Fabric of Life Foundation
http://www.upontheroofwithcarol.org
How do you come together and share a resource?
The mission of the Fabric of Life Foundation is to create economic independence for women and families in developing countries through cooperative development projects. Our vision is to improve the quality of life for women and families through cooperative, sustainable, appropriate development projects that respect and honor local traditions and cultures. In Mali, many rural families send female children to the cities to beg. Poverty levels and a lack of programs for beggars make escaping from a life of begging unlikely. No program exists in Mali to serve those who are economically inactive. We use a cooperative credit union model to break the generational cycle of begging. The Hèrè jè Training Center offers a place for young women to learn life skills. Over an 18-month training period, each participant receives a $20/week stipend for transport, food, and water for herself and her family. The curriculum includes health, nutrition, family planning, AIDS prevention, literacy, and income generating skills. After 18 months, graduates form a producer cooperative of five graduates. They create products using local cotton resources and traditional beading. These items are sold in the local African market and are exported to Edmonds, WA where the Fabric of Life Foundation opened a fair trade retail store to showcase the products. Our experience proves that the begging cycle can be broken. Since the program started, 20 students have graduated and use their skills in full or part-time jobs. Four have become trainers at the Center. When young women see successful graduates employed, able to rent a room, feed themselves and set aside savings, it provides hope for a future for themselves and their children that does not include begging.
How would your group use the award money?
The grant will help us fund the education of 10 young women at the Hèrè jè Training Center for 18 months. The funding would be used for the $20/week stipend that each young woman receives during her training. Each participant manages the weekly stipend as follows:
* $6 for bus transport ($1/day for six days)
* Approximately $9 for food, water, shelter, clothing ($1.50/day for six days)
* Approximately $3 for their families
* $1-2 savings
This stipend allows each young woman to arrive at the Training Center each day, feel a sense of structure, safety, community, and support. It allows each young woman to explore her strengths, be creative, and develop a marketable skill.
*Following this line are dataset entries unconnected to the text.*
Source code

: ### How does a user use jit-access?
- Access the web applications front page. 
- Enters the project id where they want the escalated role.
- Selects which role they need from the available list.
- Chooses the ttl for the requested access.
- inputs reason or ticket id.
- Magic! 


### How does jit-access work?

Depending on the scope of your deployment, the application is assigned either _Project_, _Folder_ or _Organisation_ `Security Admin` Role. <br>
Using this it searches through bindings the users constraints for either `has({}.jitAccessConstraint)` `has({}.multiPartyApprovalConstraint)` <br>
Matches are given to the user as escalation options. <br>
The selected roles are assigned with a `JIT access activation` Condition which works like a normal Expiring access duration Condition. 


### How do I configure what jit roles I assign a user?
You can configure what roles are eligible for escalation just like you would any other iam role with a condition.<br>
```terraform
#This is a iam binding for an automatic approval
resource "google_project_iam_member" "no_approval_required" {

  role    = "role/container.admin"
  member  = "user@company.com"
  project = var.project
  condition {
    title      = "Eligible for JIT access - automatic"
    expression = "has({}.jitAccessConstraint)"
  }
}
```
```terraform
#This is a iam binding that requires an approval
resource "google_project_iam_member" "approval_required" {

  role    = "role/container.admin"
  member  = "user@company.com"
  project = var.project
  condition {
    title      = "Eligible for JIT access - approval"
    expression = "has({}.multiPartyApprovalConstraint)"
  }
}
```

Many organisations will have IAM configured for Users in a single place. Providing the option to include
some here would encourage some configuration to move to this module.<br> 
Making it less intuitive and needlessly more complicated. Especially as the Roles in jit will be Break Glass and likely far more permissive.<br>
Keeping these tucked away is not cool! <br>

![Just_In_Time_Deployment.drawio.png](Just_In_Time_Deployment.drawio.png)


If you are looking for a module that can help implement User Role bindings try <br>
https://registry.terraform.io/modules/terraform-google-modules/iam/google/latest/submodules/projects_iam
This stipend provides her with access to an education about how to care for her own health and her own body. It provides her with a sense of pride and responsibility. The grant would allow 10 more young women to live without begging, to obtain a sense of ownership of their lives, to save enough money to help their families and care for themselves. The grant would be a direct contribution to the health, livelihood, positive self-image, and confidence of 10 young women who are begging on the streets of Mali right now. The grant would help us to cover the stipends of our next incoming class so that we can direct greater attention and existing funds to areas of need including: increasing health and self-esteem materials, replacing the old Singer treadle sewing machines with electric machines to enhance the students’ skills and increase product capacity, paying living wages to Center supervisors, repairing and improving the Center cement building to allow disabled students easier access to some structures they presently have difficulty maneuvering, creating a corrugated roof on four poles to cover the dyeing vats to keep the young women out of the hot sun, and managing the cost of shipping to gain wider distribution of the women’s products.